Joe Root and the cycle

A great batter, a captain, and the future

So with Joe Root I have been thinking about something a lot, and weirdly, it has probably appeared much in cricket. Here we see someone made captain because they are the best batter, fine, normal, ok. Root is obviously a bit next level beyond that. An absolute great batter that will go down as a legend of English cricket.

But his team has lost a lot, and therefore his captaincy gets more stick than another captain would receive if they won. All following me so far.

England re now looking for a head coach and a Test captain. One of the names that England and many in the media have pushed is Ricky Ponting.
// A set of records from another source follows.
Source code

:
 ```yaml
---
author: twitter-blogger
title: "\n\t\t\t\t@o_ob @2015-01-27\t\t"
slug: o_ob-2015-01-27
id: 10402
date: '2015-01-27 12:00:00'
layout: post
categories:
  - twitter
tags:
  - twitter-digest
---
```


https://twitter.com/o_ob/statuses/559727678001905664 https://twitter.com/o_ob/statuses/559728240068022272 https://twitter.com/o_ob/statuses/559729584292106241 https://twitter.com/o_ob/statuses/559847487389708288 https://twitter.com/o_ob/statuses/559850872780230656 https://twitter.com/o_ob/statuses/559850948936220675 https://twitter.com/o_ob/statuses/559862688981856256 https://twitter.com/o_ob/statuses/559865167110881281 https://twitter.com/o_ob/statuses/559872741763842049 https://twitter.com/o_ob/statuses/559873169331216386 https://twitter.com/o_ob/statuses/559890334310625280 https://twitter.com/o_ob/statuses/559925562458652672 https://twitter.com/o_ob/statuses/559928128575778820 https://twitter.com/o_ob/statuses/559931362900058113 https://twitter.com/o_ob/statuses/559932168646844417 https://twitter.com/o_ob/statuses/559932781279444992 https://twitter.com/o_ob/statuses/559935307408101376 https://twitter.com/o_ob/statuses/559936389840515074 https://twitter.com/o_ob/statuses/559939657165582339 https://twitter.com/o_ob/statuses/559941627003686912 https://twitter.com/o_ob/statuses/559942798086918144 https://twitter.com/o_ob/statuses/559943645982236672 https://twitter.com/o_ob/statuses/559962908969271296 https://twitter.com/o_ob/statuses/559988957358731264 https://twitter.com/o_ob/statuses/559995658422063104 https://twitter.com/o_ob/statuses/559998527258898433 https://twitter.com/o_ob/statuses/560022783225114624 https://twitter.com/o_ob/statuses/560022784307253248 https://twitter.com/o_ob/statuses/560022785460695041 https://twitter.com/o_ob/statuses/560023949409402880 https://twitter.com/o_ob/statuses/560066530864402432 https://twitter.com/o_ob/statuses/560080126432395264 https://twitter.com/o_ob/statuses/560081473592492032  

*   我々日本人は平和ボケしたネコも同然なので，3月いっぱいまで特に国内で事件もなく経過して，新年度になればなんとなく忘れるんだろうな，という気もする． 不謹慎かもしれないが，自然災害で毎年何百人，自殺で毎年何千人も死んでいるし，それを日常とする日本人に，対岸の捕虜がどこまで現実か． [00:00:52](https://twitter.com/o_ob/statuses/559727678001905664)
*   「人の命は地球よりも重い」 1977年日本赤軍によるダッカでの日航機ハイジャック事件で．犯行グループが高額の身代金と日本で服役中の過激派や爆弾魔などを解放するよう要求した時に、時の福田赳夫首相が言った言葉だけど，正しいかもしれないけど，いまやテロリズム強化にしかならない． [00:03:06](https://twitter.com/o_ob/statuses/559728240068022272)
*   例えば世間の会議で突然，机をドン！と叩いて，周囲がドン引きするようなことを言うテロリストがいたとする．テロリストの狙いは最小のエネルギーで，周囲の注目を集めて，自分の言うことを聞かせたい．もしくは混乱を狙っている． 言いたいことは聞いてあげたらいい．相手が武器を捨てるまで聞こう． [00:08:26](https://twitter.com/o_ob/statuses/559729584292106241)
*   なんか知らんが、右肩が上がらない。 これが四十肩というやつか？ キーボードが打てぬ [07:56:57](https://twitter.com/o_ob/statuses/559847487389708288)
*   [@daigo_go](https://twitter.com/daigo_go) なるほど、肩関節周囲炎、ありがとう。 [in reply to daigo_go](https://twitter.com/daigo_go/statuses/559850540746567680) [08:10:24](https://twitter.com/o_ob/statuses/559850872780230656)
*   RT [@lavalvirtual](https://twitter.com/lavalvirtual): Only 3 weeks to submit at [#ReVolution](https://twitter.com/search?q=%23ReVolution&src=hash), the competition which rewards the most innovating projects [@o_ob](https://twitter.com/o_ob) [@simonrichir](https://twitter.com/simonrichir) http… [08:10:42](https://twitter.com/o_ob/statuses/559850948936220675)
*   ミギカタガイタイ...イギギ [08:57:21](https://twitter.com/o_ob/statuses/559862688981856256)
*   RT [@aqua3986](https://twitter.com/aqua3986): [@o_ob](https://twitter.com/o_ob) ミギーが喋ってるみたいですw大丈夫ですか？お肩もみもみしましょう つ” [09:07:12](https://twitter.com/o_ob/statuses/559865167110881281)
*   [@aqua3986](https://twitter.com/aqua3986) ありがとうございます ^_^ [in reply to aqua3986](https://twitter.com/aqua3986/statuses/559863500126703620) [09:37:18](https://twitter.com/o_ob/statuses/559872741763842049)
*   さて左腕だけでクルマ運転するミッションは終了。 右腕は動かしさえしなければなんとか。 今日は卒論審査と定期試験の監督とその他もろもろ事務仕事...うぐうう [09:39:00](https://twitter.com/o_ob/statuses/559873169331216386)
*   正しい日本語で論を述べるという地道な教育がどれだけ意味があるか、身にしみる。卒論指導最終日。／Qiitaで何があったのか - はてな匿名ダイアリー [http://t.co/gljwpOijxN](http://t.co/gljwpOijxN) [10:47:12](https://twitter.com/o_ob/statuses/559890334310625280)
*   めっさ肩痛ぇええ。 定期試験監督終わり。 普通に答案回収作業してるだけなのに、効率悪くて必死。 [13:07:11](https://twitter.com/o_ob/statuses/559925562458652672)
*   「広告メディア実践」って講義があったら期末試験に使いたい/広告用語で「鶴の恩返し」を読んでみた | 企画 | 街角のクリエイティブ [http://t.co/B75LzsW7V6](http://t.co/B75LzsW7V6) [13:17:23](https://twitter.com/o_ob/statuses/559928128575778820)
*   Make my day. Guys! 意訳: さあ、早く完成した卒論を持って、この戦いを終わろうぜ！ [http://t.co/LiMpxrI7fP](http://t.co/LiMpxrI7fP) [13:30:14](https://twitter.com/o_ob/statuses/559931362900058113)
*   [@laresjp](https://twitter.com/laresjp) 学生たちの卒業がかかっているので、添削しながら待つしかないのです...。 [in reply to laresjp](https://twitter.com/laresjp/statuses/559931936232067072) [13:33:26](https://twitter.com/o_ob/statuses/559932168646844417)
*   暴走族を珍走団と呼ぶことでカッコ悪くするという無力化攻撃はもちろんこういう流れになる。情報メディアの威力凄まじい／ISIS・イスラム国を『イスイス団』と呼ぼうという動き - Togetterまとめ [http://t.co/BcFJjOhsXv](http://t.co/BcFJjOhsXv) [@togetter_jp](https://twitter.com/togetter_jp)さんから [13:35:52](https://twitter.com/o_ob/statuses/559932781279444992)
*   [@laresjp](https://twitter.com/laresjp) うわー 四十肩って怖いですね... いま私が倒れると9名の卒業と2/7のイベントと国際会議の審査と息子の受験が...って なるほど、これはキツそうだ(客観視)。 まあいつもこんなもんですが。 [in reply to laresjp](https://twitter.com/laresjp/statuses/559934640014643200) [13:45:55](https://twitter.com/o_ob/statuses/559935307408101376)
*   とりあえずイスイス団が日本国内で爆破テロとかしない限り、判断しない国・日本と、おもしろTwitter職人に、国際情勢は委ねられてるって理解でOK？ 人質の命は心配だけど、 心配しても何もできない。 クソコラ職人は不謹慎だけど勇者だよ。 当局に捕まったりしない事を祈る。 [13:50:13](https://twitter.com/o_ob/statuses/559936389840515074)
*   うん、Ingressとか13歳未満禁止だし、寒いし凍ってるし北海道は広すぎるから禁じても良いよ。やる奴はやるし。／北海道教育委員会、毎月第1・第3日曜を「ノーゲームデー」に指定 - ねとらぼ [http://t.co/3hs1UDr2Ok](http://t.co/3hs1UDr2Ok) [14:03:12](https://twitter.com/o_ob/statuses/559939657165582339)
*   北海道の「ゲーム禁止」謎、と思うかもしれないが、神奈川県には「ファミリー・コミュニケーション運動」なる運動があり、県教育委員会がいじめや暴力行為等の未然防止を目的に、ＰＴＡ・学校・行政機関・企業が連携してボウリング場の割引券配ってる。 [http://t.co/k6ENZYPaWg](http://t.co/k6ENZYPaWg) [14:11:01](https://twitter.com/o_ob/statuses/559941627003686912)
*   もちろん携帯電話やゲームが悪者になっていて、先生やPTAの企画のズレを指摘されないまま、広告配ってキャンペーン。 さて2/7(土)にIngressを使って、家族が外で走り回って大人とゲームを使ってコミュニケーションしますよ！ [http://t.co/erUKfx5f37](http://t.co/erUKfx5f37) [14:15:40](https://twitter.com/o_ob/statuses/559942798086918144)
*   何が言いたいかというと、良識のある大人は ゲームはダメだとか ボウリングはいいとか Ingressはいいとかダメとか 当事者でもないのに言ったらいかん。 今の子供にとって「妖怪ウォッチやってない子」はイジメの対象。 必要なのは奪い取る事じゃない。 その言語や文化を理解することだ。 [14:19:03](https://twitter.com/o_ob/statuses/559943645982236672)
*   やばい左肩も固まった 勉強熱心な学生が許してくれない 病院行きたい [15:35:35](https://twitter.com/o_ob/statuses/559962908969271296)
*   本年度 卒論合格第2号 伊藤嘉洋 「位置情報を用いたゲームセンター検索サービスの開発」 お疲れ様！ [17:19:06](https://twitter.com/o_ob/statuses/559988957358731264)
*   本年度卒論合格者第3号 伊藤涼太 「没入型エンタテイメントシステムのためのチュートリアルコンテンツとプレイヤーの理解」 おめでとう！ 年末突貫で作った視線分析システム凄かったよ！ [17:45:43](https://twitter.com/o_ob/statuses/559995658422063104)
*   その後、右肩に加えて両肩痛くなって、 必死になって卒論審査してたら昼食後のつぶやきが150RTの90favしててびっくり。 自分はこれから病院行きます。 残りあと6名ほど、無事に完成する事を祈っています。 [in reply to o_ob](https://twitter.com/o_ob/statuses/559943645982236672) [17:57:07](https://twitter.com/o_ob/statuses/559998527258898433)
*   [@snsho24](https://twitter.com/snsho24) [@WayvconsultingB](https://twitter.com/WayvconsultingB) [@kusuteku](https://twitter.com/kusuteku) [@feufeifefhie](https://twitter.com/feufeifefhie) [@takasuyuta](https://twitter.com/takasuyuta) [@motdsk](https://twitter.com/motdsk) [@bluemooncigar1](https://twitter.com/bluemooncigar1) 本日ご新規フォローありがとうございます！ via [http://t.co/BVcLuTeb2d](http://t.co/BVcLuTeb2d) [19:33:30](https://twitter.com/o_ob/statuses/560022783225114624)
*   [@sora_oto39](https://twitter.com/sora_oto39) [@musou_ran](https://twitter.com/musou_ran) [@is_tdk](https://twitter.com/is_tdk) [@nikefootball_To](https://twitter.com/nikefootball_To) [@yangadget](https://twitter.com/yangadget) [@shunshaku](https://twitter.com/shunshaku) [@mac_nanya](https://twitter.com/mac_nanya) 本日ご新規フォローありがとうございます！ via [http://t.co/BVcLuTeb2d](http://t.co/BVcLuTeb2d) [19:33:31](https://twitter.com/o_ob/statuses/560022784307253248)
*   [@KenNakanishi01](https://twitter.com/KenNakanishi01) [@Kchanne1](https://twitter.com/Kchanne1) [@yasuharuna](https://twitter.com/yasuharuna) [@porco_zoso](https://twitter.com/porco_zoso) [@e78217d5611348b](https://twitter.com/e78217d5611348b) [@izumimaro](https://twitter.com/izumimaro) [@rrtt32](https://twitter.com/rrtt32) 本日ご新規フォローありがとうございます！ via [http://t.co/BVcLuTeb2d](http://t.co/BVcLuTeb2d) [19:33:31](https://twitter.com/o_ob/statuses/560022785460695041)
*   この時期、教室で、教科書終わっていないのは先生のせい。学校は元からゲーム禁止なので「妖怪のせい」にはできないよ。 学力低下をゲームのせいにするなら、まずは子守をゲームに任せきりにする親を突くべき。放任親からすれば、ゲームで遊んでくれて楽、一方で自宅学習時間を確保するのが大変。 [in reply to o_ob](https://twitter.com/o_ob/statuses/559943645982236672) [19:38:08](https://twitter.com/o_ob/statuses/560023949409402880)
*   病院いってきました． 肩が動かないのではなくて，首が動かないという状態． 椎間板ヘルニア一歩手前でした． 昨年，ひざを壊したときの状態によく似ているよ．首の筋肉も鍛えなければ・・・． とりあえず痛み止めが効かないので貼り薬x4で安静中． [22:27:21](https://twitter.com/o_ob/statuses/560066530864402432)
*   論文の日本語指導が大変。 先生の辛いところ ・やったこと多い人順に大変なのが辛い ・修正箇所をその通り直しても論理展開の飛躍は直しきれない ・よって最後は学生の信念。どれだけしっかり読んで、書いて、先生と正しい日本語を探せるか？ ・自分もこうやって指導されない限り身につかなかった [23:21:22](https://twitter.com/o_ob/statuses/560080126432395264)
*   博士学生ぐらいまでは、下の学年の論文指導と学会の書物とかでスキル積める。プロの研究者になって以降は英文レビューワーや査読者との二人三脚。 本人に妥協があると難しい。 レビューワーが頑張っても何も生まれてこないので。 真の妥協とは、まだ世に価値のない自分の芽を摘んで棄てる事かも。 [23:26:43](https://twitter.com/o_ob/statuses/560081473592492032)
He who was the best batter in his team, made captain largely because of this, and then was ridiculed because of his lack of tactical nous. But his team won, mostly.

And then when he went into the commentary job he spoke better than others and is now seen as a coach again after racking up a few wins in the IPL. If you listen to Mark Taylor in the commentary box, he doesn't sound as insightful as Ponting, yet everyone raved about his tactical nous.

So what I am wondering is some time in five to ten years, when Root is rightfully seen as the greatest English batter of the modern era, will he be back as coach, or director of cricket, or chief selector, head scout, or grand Poobah emperor lord of English cricket.

But what will he have learned about cricket by then that he didn't as England's longest-serving captain? But he will be back, either in a position, or at least, the press will call for him.

I have had doubts about Root's captaincy pretty much from the start. I think tactically he is a bit algorithmic. In limited overs it works because that is a game that can almost be worked out by equations. But test cricket is so much harder than that. I also think he's seen by some of his own senior players as not quite a leader of men. Now this might be their idea of a leader, rather than reality. But I still think it is there.

But I also believe that this is largely nonsense, as the more research I do into Test cricket the more I think captains are overrated. Sure, back in Mike Brearley and beyond years, when a captain was a manager, coach, psychologist and the guy who worked out the best route to the ground, captains were huge. But many of those jobs are taken by other people now.

Root had some juggling of five-man bowling line-ups, which is tricker than a four-man where you mostly replace people when they are tired. And there is always the fields, but we don't track them, so much of that is mainly speculative bullshit.

But Root is gone, hounded by the never ending narrative and the fact his team played a really hard schedule, were often preparing for another format by resting Test players, have had trouble taking 20 wickets away from home and have one batter with a batting average over 40. Which, of course, is him.

That leads us to Ben Stokes. Who we are assuming is going to be more tactical dynamic than Root, and who will lead England by example. That doesn't really hold up, as why would the England players suddenly be more inspired by him now than before.

And wasn't Root leading by example, being the only guy who could make runs. Literally making around three times as many last year seems pretty leadery by examply to me.

There may well be a boost for Stokes when he first takes over. But England still can't bat, England still struggle to take wickets overseas, and they just lost to the West Indies while trying to find themselves.

Stokes can run through a brick wall for his team, but unless he does that and finds a spinner on the other side, they're still going to struggle in Asia.

Ofcourse they could just select Stuart Broad as captain. Which I believe is like a guy telling his girlfriend that he isn't ready for her to meet his parents, then a week later asking her to marry him.

Even if you think Root was a bad captain, it's hard to win consistently with a team like this. The system seems to be broken in English cricket, but England seem hell bent on looking for magic men who can fix it all.

Rob Key is being compared to Ravi Shastri, but Shastri was a coach, not parachuted into management through panic. Key might be brilliant in this role, but hiring someone who has never done it before, and probably doesn't understand the stress and strain of this all-encompassing role, is a big leap of faith.

As for Joe Root, it's incredible England hounded him only to offer, or even ask casually across a late-night WhatsApp if Ricky Ponting wouldn't to be coach. It looks now like Ponting has passed, which was always likely. But the interest itself is, well, interesting.

If people in Australia questioned Ponting's funkless fielding placements - and they did, sell all channel 9 broadcasts - then it was even worse in the UK. In 2005, and again in 2009, the narrative on Ponting was he was tactically inept, a great batter. Still, nothing without his star bowlers dominating and his batting lineup backing them up.

That's a whole new narrative to bother Joe Root as he learns how to sleep at night again.

It's weird how often the players we say are broken, not up to it, can't get it down, become so important when the team is losing. There is pattern here; I just can't quite put my finger on it.